◆ **WHAT THE TASK ASKS**
Pick out each line of the records in which the word "définie" appears.

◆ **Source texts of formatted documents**
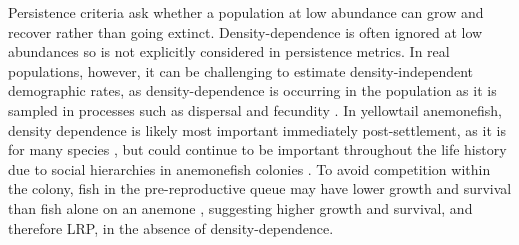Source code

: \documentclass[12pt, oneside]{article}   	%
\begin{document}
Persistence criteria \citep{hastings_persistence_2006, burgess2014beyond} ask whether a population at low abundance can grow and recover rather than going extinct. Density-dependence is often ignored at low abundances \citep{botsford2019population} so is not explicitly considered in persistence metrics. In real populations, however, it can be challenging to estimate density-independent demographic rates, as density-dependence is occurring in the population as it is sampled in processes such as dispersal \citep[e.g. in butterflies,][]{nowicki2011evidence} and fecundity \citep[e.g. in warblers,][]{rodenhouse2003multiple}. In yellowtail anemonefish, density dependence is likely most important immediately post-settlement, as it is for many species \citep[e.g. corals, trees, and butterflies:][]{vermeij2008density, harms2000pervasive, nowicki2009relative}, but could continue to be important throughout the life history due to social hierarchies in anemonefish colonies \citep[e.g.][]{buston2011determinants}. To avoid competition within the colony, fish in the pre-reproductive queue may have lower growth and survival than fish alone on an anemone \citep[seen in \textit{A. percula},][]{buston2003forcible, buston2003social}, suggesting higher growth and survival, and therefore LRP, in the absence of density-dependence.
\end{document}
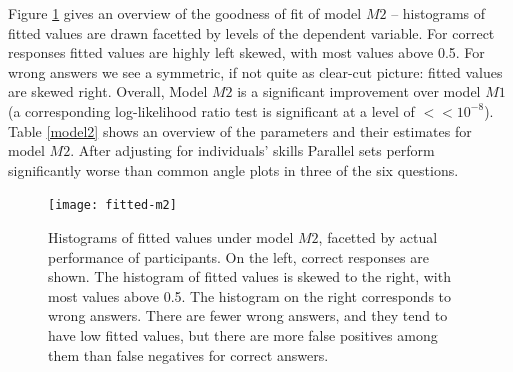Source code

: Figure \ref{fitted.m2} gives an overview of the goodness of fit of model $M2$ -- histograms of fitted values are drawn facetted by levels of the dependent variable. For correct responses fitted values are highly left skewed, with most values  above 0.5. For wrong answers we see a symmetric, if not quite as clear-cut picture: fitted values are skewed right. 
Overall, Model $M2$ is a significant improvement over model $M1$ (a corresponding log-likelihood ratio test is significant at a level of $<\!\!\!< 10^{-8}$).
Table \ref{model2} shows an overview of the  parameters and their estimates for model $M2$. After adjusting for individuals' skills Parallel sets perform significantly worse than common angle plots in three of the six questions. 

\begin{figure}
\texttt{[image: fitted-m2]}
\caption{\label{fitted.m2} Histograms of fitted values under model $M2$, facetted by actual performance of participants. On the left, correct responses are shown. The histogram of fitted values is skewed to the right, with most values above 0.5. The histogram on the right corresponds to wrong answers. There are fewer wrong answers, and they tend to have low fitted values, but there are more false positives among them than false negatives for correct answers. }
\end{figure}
==
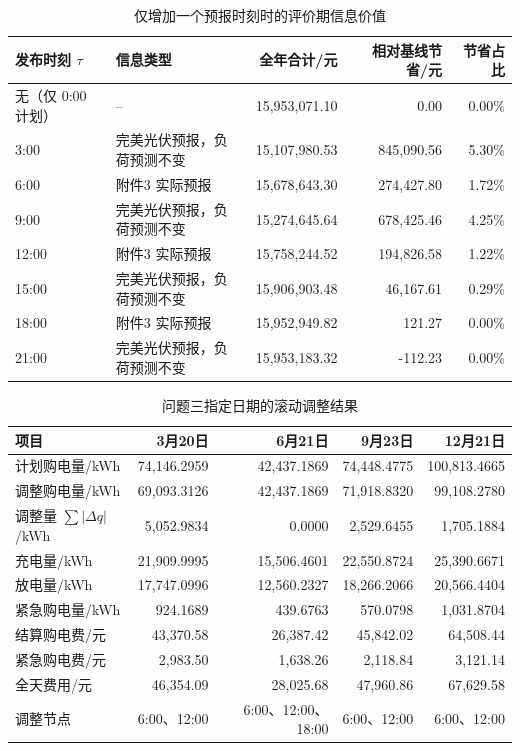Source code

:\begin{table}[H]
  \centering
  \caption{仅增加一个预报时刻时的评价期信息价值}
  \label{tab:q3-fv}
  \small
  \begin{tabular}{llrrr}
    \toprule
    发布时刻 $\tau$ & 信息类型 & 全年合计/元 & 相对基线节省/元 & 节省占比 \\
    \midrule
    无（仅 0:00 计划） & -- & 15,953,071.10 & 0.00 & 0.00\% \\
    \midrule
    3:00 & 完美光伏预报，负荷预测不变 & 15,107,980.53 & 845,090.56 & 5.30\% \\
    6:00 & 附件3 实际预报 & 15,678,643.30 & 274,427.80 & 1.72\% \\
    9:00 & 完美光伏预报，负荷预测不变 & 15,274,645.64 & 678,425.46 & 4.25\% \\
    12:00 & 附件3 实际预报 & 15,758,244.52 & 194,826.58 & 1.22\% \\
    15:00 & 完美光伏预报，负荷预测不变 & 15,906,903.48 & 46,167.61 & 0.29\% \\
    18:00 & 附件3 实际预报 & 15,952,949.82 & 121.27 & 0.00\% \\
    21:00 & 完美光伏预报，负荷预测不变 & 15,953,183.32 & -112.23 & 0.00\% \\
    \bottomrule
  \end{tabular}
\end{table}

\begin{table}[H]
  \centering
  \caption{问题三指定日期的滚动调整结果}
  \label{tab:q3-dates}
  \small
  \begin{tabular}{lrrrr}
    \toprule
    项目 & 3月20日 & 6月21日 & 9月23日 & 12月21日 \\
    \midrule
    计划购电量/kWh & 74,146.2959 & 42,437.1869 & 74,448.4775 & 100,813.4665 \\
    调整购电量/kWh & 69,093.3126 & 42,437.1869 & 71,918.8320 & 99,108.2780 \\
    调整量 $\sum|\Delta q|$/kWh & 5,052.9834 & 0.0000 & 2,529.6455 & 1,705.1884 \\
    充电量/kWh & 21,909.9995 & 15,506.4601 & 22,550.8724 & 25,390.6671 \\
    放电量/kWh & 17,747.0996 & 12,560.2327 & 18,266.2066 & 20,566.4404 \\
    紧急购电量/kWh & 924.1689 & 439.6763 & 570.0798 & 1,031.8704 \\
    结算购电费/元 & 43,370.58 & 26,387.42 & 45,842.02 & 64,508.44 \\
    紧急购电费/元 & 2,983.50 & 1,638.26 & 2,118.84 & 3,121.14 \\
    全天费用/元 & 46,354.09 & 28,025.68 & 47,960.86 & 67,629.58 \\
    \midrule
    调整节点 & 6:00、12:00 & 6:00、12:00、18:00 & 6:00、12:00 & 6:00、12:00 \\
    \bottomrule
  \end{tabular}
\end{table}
--
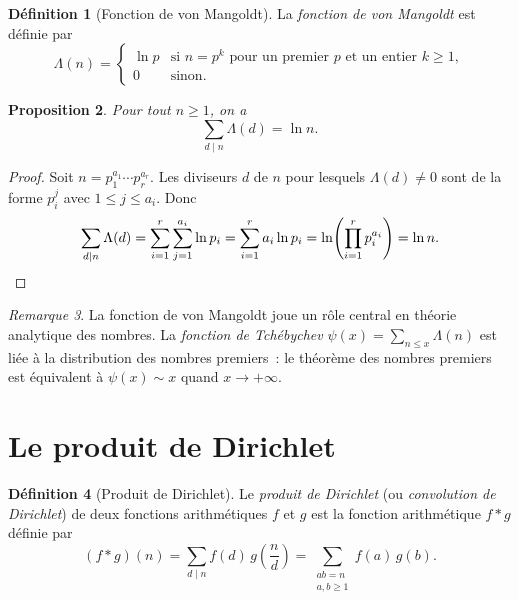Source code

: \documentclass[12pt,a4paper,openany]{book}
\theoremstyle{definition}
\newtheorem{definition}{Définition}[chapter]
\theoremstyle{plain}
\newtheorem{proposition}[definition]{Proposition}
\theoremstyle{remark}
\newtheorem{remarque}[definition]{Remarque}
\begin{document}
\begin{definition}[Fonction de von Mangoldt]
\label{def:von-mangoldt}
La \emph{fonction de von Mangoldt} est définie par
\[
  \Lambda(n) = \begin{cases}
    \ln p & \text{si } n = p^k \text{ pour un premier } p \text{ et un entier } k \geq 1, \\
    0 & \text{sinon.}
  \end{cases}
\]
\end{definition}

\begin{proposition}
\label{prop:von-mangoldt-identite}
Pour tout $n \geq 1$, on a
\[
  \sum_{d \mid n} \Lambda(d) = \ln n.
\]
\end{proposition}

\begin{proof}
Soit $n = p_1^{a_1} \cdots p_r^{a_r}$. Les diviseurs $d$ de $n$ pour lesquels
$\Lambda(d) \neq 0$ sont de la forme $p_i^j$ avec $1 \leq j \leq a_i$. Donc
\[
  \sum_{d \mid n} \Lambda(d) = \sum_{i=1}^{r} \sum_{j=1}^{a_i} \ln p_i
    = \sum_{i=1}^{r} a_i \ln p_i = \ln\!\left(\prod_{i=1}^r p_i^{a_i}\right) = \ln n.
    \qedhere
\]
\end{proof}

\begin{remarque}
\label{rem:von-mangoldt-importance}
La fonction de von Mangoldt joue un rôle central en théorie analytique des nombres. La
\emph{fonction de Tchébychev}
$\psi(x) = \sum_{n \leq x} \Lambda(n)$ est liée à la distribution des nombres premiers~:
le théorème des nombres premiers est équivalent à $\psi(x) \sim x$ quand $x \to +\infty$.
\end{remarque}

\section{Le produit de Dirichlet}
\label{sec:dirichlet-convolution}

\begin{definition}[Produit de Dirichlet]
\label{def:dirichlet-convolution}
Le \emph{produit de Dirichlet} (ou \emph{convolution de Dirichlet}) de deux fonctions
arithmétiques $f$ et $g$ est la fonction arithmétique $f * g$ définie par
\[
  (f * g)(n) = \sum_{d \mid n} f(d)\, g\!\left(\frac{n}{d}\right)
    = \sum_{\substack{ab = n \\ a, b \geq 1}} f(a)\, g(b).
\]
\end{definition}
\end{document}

◆ **EXERCISE ANSWER**
La \emph{fonction de von Mangoldt} est définie par
arithmétiques $f$ et $g$ est la fonction arithmétique $f * g$ définie par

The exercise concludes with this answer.